YOUR TASK: Output only the lines of the entries that follow, starting at the one with "Update module github.com/aws/aws-sdk-go-v2/internal/v4a" and running down to the one with "github.com/aws/aws-sdk-go-v2/config to v1.18.10", both included and unchanged.

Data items

• • • • • • •

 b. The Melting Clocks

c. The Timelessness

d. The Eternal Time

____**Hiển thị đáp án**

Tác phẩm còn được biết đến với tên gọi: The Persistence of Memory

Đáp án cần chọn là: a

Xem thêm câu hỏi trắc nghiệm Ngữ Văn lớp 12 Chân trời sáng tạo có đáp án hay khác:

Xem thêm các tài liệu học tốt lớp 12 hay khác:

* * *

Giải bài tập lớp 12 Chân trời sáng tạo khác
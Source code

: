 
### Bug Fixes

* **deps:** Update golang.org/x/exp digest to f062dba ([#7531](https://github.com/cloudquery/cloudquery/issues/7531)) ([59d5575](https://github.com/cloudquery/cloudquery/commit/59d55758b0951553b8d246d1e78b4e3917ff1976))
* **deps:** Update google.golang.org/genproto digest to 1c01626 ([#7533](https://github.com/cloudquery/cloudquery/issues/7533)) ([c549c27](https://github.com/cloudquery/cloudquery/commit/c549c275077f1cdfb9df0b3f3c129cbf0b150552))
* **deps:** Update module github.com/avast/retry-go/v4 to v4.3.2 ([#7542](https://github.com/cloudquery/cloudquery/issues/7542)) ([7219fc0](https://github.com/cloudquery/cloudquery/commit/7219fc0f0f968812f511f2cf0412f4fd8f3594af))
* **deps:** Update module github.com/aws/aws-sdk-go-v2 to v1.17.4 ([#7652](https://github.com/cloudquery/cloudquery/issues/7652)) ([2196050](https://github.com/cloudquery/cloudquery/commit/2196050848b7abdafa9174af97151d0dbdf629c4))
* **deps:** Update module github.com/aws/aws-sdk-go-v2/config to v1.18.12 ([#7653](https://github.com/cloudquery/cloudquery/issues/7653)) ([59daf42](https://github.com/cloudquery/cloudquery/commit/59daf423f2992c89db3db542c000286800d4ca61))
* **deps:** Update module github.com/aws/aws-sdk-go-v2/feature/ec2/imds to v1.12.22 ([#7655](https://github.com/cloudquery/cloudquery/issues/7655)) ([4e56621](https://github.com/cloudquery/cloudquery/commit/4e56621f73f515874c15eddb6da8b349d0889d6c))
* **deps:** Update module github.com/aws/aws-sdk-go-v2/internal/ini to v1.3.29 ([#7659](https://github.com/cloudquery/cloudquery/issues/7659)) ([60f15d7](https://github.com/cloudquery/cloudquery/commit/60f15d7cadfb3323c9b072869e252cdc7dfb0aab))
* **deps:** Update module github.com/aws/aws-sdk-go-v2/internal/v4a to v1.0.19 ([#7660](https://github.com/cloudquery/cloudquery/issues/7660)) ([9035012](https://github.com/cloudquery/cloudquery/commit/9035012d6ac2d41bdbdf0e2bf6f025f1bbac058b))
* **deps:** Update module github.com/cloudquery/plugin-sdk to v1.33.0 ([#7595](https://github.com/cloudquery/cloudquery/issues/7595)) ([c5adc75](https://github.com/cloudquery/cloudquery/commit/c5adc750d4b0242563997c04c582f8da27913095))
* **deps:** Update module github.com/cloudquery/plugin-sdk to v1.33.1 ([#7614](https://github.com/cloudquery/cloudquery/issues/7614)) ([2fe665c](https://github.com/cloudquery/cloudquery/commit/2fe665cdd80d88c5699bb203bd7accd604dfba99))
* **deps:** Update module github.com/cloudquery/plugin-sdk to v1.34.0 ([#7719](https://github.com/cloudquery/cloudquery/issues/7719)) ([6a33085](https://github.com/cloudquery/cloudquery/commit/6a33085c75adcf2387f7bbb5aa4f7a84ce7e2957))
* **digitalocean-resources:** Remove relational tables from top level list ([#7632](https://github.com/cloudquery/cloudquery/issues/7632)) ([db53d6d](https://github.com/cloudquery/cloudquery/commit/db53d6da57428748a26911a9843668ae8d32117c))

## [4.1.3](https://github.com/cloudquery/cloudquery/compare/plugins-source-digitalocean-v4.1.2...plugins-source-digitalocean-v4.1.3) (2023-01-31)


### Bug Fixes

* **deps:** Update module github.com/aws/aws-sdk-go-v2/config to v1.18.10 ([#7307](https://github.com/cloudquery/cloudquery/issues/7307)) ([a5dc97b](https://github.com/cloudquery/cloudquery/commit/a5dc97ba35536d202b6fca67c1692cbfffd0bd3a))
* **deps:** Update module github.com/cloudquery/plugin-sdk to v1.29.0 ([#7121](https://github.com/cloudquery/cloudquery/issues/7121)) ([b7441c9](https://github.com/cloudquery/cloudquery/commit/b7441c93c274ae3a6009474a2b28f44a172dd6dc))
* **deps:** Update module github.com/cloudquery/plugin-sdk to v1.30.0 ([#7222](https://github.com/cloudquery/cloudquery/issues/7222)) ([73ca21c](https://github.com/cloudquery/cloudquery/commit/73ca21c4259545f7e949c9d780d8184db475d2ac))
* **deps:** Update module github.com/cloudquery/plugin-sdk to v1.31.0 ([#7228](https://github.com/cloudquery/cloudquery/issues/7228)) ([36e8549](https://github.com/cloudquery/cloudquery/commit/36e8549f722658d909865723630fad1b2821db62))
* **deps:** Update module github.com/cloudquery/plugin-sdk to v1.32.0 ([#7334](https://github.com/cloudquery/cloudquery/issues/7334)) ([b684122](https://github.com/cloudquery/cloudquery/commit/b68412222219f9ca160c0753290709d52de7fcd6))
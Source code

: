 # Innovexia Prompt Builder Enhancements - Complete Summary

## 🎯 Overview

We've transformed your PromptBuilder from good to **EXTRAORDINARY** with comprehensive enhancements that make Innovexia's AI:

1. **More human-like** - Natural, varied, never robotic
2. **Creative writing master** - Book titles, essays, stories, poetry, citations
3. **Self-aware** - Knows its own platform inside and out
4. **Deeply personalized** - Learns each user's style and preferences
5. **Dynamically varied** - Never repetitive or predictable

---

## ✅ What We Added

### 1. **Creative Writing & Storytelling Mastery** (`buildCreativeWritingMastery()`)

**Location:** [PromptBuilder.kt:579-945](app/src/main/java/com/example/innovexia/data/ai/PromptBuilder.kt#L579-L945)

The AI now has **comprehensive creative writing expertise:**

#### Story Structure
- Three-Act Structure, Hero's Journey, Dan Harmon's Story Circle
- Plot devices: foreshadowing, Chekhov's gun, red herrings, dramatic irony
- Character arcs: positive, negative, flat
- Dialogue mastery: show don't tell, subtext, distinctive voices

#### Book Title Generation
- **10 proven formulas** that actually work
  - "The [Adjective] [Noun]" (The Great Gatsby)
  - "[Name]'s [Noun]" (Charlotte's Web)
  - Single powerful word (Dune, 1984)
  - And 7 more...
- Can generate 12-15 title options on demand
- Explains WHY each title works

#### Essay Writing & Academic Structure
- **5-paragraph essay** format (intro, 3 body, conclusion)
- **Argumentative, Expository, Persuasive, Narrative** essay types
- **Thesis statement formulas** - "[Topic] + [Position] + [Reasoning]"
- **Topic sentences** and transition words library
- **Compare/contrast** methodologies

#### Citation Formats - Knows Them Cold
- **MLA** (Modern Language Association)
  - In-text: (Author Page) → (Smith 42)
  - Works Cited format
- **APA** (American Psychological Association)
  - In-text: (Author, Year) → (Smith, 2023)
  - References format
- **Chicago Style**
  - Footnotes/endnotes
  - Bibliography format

• • • • • • •

TASK RESPONSE:
* **deps:** Update module github.com/aws/aws-sdk-go-v2/internal/v4a to v1.0.19 ([#7660](https://github.com/cloudquery/cloudquery/issues/7660)) ([9035012](https://github.com/cloudquery/cloudquery/commit/9035012d6ac2d41bdbdf0e2bf6f025f1bbac058b))
* **deps:** Update module github.com/cloudquery/plugin-sdk to v1.33.0 ([#7595](https://github.com/cloudquery/cloudquery/issues/7595)) ([c5adc75](https://github.com/cloudquery/cloudquery/commit/c5adc750d4b0242563997c04c582f8da27913095))
* **deps:** Update module github.com/cloudquery/plugin-sdk to v1.33.1 ([#7614](https://github.com/cloudquery/cloudquery/issues/7614)) ([2fe665c](https://github.com/cloudquery/cloudquery/commit/2fe665cdd80d88c5699bb203bd7accd604dfba99))
* **deps:** Update module github.com/cloudquery/plugin-sdk to v1.34.0 ([#7719](https://github.com/cloudquery/cloudquery/issues/7719)) ([6a33085](https://github.com/cloudquery/cloudquery/commit/6a33085c75adcf2387f7bbb5aa4f7a84ce7e2957))
* **digitalocean-resources:** Remove relational tables from top level list ([#7632](https://github.com/cloudquery/cloudquery/issues/7632)) ([db53d6d](https://github.com/cloudquery/cloudquery/commit/db53d6da57428748a26911a9843668ae8d32117c))

## [4.1.3](https://github.com/cloudquery/cloudquery/compare/plugins-source-digitalocean-v4.1.2...plugins-source-digitalocean-v4.1.3) (2023-01-31)


### Bug Fixes

* **deps:** Update module github.com/aws/aws-sdk-go-v2/config to v1.18.10 ([#7307](https://github.com/cloudquery/cloudquery/issues/7307)) ([a5dc97b](https://github.com/cloudquery/cloudquery/commit/a5dc97ba35536d202b6fca67c1692cbfffd0bd3a))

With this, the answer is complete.